A few caveats before I end. This isn't a perfect book. It isn't as exciting as a Michael Lewis book (this probably won't get made into a movie) and the prose isn't as pretty as Robert Caro's LBJ series. But it is important. It is a labor of both love and skill. Reading some chapters in it, I could tell Mehrsa spent months in presidential libraries. Well researched books give me a thrill. Especially when you recognize that a certain nugget of data or quote may never have seen the light of day if it wasn't for the doggedness of a skilled lawyer/historian. 'The Color of Money' deserves to be in the library of anyone who deals with or seriously thinks about income inequality, race, banking, inner cities, etc.

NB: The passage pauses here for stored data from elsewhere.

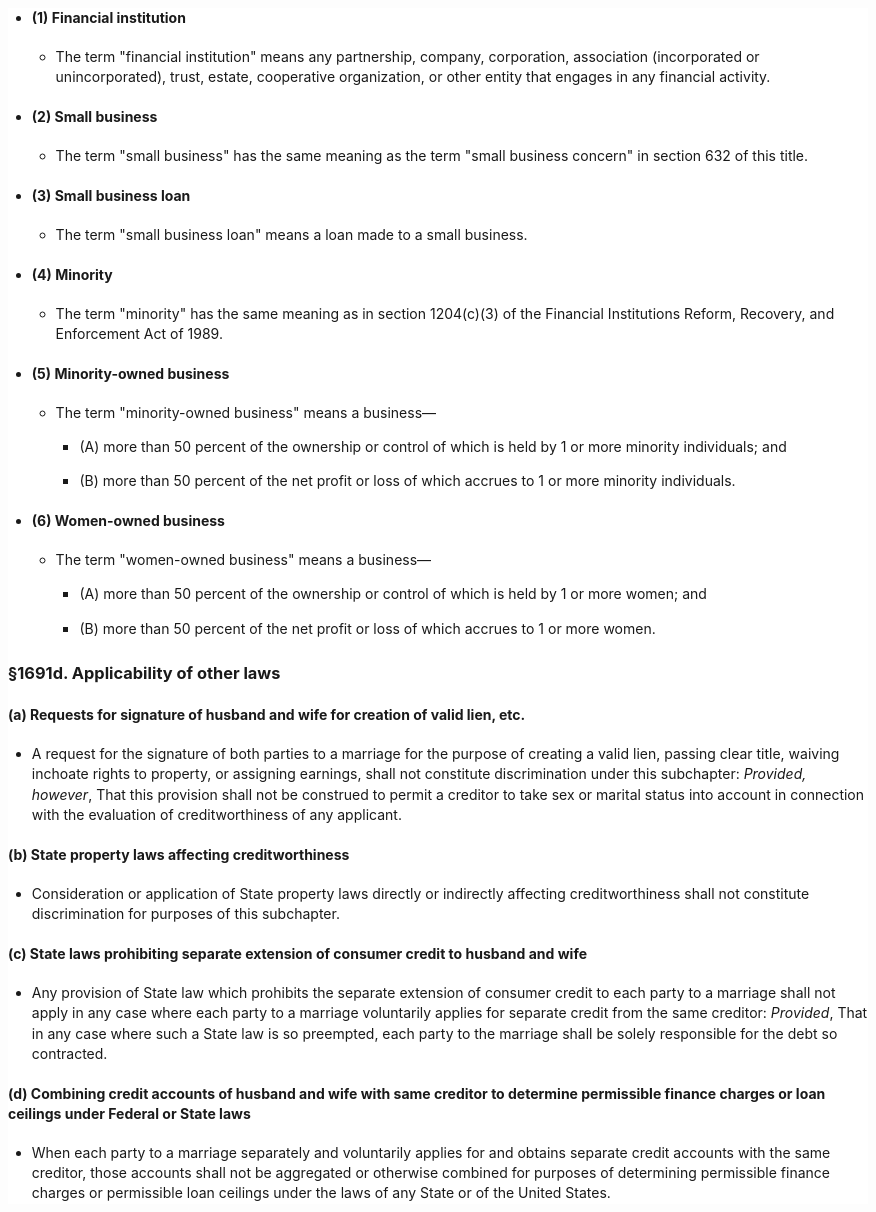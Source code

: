 * #### (1) Financial institution
  * The term "financial institution" means any partnership, company, corporation, association (incorporated or unincorporated), trust, estate, cooperative organization, or other entity that engages in any financial activity.

* #### (2) Small business
  * The term "small business" has the same meaning as the term "small business concern" in section 632 of this title.

* #### (3) Small business loan
  * The term "small business loan" means a loan made to a small business.

* #### (4) Minority
  * The term "minority" has the same meaning as in section 1204(c)(3) of the Financial Institutions Reform, Recovery, and Enforcement Act of 1989.

* #### (5) Minority-owned business
  * The term "minority-owned business" means a business—

    * (A) more than 50 percent of the ownership or control of which is held by 1 or more minority individuals; and

    * (B) more than 50 percent of the net profit or loss of which accrues to 1 or more minority individuals.

* #### (6) Women-owned business
  * The term "women-owned business" means a business—

    * (A) more than 50 percent of the ownership or control of which is held by 1 or more women; and

    * (B) more than 50 percent of the net profit or loss of which accrues to 1 or more women.

### §1691d. Applicability of other laws
#### (a) Requests for signature of husband and wife for creation of valid lien, etc.
* A request for the signature of both parties to a marriage for the purpose of creating a valid lien, passing clear title, waiving inchoate rights to property, or assigning earnings, shall not constitute discrimination under this subchapter: _Provided, however_, That this provision shall not be construed to permit a creditor to take sex or marital status into account in connection with the evaluation of creditworthiness of any applicant.

#### (b) State property laws affecting creditworthiness
* Consideration or application of State property laws directly or indirectly affecting creditworthiness shall not constitute discrimination for purposes of this subchapter.

#### (c) State laws prohibiting separate extension of consumer credit to husband and wife
* Any provision of State law which prohibits the separate extension of consumer credit to each party to a marriage shall not apply in any case where each party to a marriage voluntarily applies for separate credit from the same creditor: _Provided_, That in any case where such a State law is so preempted, each party to the marriage shall be solely responsible for the debt so contracted.

#### (d) Combining credit accounts of husband and wife with same creditor to determine permissible finance charges or loan ceilings under Federal or State laws
* When each party to a marriage separately and voluntarily applies for and obtains separate credit accounts with the same creditor, those accounts shall not be aggregated or otherwise combined for purposes of determining permissible finance charges or permissible loan ceilings under the laws of any State or of the United States.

As a white, upper-middle, male who has benefited from educated parents, stability, wealth, and every advantage American history and politicians have blessed me with, it is difficult and humbling to realize just how many of the economic realities I take for granted every day weren't available to the parents of my black friends. Hopefully, more of these same financial realities WILL be available to the children of ALL my friends. Hopefully too, we can begin to cover both the scars of the disadvantaged, and the economic and social chasms that separate (unfairly) us. This book is both a bridge and a battle cry.